◆ Work required ◆
Look down the entries below and report how many lines hold the string "Problem"; write nothing else.

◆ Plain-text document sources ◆
-----

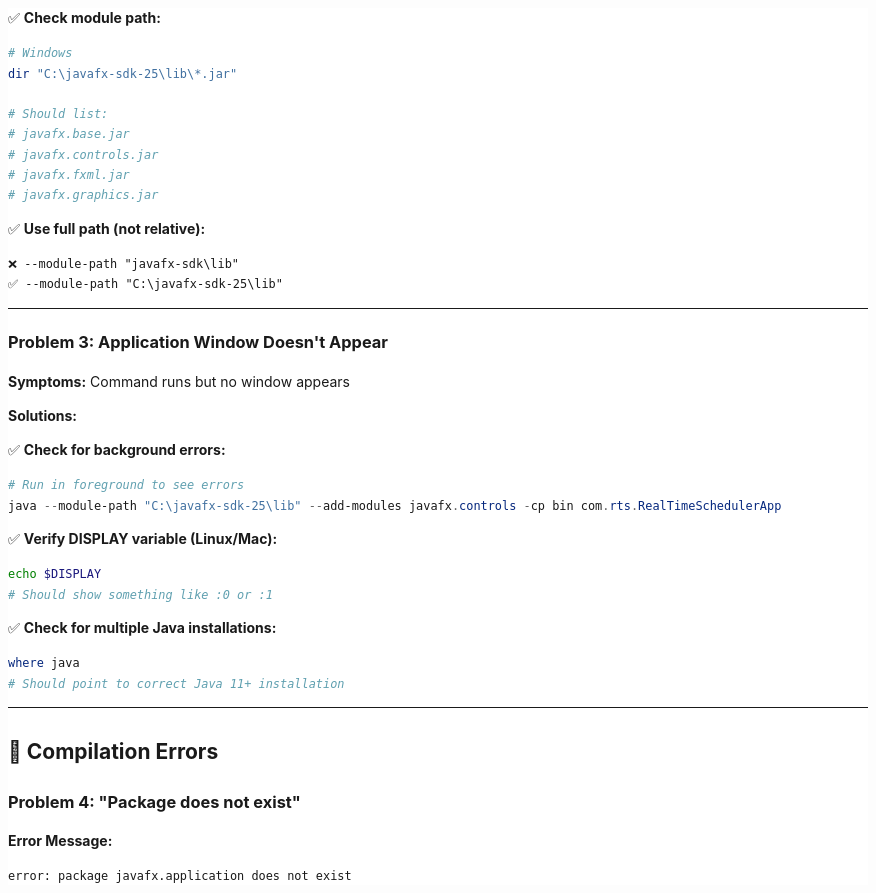 ✅ **Check module path:**
```powershell
# Windows
dir "C:\javafx-sdk-25\lib\*.jar"

# Should list:
# javafx.base.jar
# javafx.controls.jar
# javafx.fxml.jar
# javafx.graphics.jar
```

✅ **Use full path (not relative):**
```
❌ --module-path "javafx-sdk\lib"
✅ --module-path "C:\javafx-sdk-25\lib"
```

---

### Problem 3: Application Window Doesn't Appear

**Symptoms:** Command runs but no window appears

**Solutions:**

✅ **Check for background errors:**
```powershell
# Run in foreground to see errors
java --module-path "C:\javafx-sdk-25\lib" --add-modules javafx.controls -cp bin com.rts.RealTimeSchedulerApp
```

✅ **Verify DISPLAY variable (Linux/Mac):**
```bash
echo $DISPLAY
# Should show something like :0 or :1
```

✅ **Check for multiple Java installations:**
```powershell
where java
# Should point to correct Java 11+ installation
```

---

## 🔨 Compilation Errors

### Problem 4: "Package does not exist"

**Error Message:**
```
error: package javafx.application does not exist
```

-----

◆ Written answer ◆
2